Return nothing but the lines from the line containing "- 데이터가 데이터베이스에 적재" through the last line of the records, reproduced exactly.

* * * *

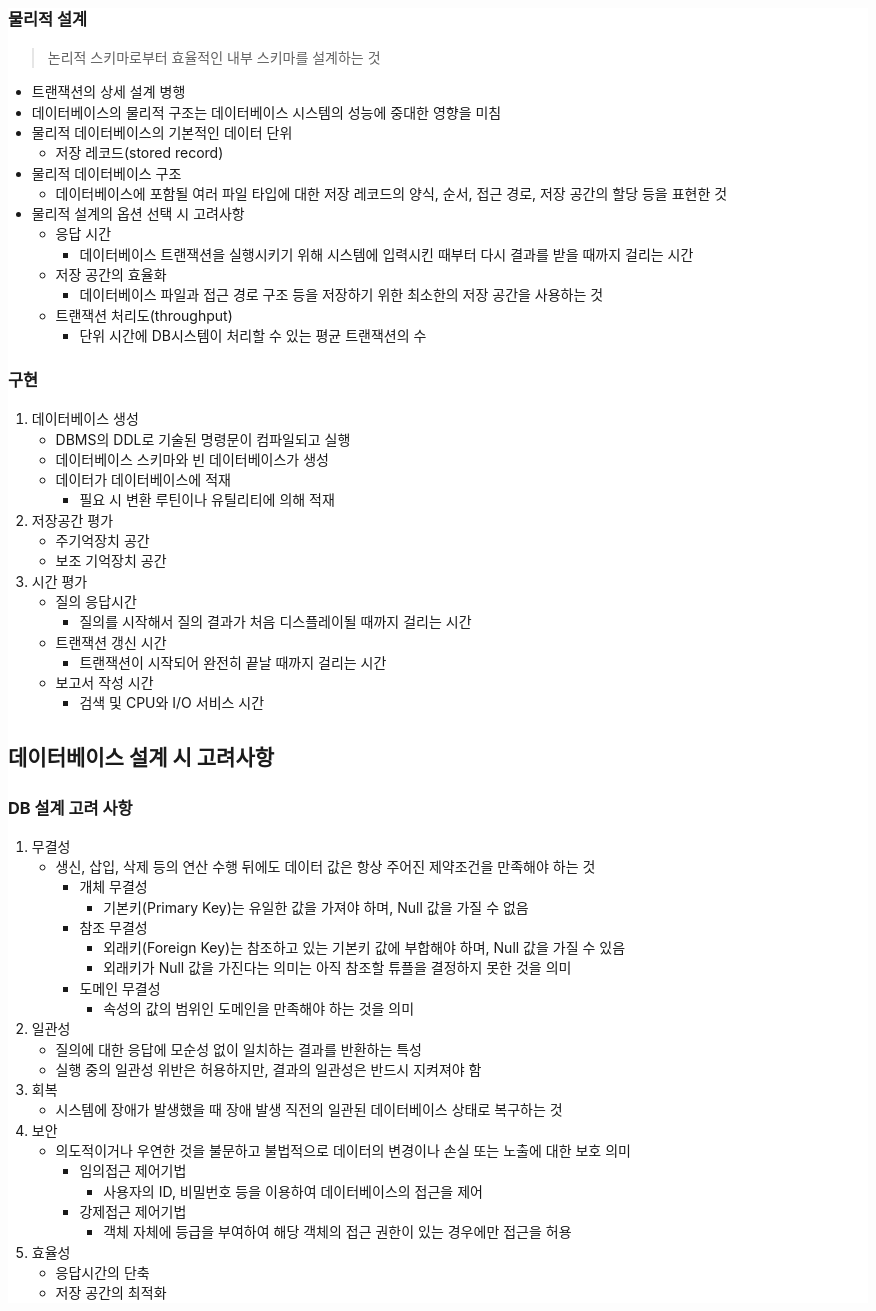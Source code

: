 ### 물리적 설계

> 논리적 스키마로부터 효율적인 내부 스키마를 설계하는 것

- 트랜잭션의 상세 설계 병행
- 데이터베이스의 물리적 구조는 데이터베이스 시스템의 성능에 중대한 영향을 미침
- 물리적 데이터베이스의 기본적인 데이터 단위
  - 저장 레코드(stored record)
- 물리적 데이터베이스 구조
  - 데이터베이스에 포함될 여러 파일 타입에 대한 저장 레코드의 양식, 순서, 접근 경로, 저장 공간의 할당 등을 표현한 것
- 물리적 설계의 옵션 선택 시 고려사항
  - 응답 시간
    - 데이터베이스 트랜잭션을 실행시키기 위해 시스템에 입력시킨 때부터 다시 결과를 받을 때까지 걸리는 시간
  - 저장 공간의 효율화
    - 데이터베이스 파일과 접근 경로 구조 등을 저장하기 위한 최소한의 저장 공간을 사용하는 것
  - 트랜잭션 처리도(throughput)
    - 단위 시간에 DB시스템이 처리할 수 있는 평균 트랜잭션의 수

### 구현

1. 데이터베이스 생성
   - DBMS의 DDL로 기술된 명령문이 컴파일되고 실행
   - 데이터베이스 스키마와 빈 데이터베이스가 생성
   - 데이터가 데이터베이스에 적재
     - 필요 시 변환 루틴이나 유틸리티에 의해 적재
2. 저장공간 평가
   - 주기억장치 공간
   - 보조 기억장치 공간
3. 시간 평가
   - 질의 응답시간
     - 질의를 시작해서 질의 결과가 처음 디스플레이될 때까지 걸리는 시간
   - 트랜잭션 갱신 시간
     - 트랜잭션이 시작되어 완전히 끝날 때까지 걸리는 시간
   - 보고서 작성 시간
     - 검색 및 CPU와 I/O 서비스 시간

## 데이터베이스 설계 시 고려사항

### DB 설계 고려 사항

1. 무결성
   - 생신, 삽입, 삭제 등의 연산 수행 뒤에도 데이터 값은 항상 주어진 제약조건을 만족해야 하는 것
     - 개체 무결성
       - 기본키(Primary Key)는 유일한 값을 가져야 하며, Null 값을 가질 수 없음
     - 참조 무결성
       - 외래키(Foreign Key)는 참조하고 있는 기본키 값에 부합해야 하며, Null 값을 가질 수 있음
       - 외래키가 Null 값을 가진다는 의미는 아직 참조할 튜플을 결정하지 못한 것을 의미
     - 도메인 무결성
       - 속성의 값의 범위인 도메인을 만족해야 하는 것을 의미
2. 일관성
   - 질의에 대한 응답에 모순성 없이 일치하는 결과를 반환하는 특성
   - 실행 중의 일관성 위반은 허용하지만, 결과의 일관성은 반드시 지켜져야 함
3. 회복
   - 시스템에 장애가 발생했을 때 장애 발생 직전의 일관된 데이터베이스 상태로 복구하는 것
4. 보안
   - 의도적이거나 우연한 것을 불문하고 불법적으로 데이터의 변경이나 손실 또는 노출에 대한 보호 의미
     - 임의접근 제어기법
       - 사용자의 ID, 비밀번호 등을 이용하여 데이터베이스의 접근을 제어
     - 강제접근 제어기법
       - 객체 자체에 등급을 부여하여 해당 객체의 접근 권한이 있는 경우에만 접근을 허용
5. 효율성
   - 응답시간의 단축
   - 저장 공간의 최적화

* * * *

• **Response area**:
   - 데이터가 데이터베이스에 적재
     - 필요 시 변환 루틴이나 유틸리티에 의해 적재
2. 저장공간 평가
   - 주기억장치 공간
   - 보조 기억장치 공간
3. 시간 평가
   - 질의 응답시간
     - 질의를 시작해서 질의 결과가 처음 디스플레이될 때까지 걸리는 시간
   - 트랜잭션 갱신 시간
     - 트랜잭션이 시작되어 완전히 끝날 때까지 걸리는 시간
   - 보고서 작성 시간
     - 검색 및 CPU와 I/O 서비스 시간

## 데이터베이스 설계 시 고려사항

### DB 설계 고려 사항

1. 무결성
   - 생신, 삽입, 삭제 등의 연산 수행 뒤에도 데이터 값은 항상 주어진 제약조건을 만족해야 하는 것
     - 개체 무결성
       - 기본키(Primary Key)는 유일한 값을 가져야 하며, Null 값을 가질 수 없음
     - 참조 무결성
       - 외래키(Foreign Key)는 참조하고 있는 기본키 값에 부합해야 하며, Null 값을 가질 수 있음
       - 외래키가 Null 값을 가진다는 의미는 아직 참조할 튜플을 결정하지 못한 것을 의미
     - 도메인 무결성
       - 속성의 값의 범위인 도메인을 만족해야 하는 것을 의미
2. 일관성
   - 질의에 대한 응답에 모순성 없이 일치하는 결과를 반환하는 특성
   - 실행 중의 일관성 위반은 허용하지만, 결과의 일관성은 반드시 지켜져야 함
3. 회복
   - 시스템에 장애가 발생했을 때 장애 발생 직전의 일관된 데이터베이스 상태로 복구하는 것
4. 보안
   - 의도적이거나 우연한 것을 불문하고 불법적으로 데이터의 변경이나 손실 또는 노출에 대한 보호 의미
     - 임의접근 제어기법
       - 사용자의 ID, 비밀번호 등을 이용하여 데이터베이스의 접근을 제어
     - 강제접근 제어기법
       - 객체 자체에 등급을 부여하여 해당 객체의 접근 권한이 있는 경우에만 접근을 허용
5. 효율성
   - 응답시간의 단축
   - 저장 공간의 최적화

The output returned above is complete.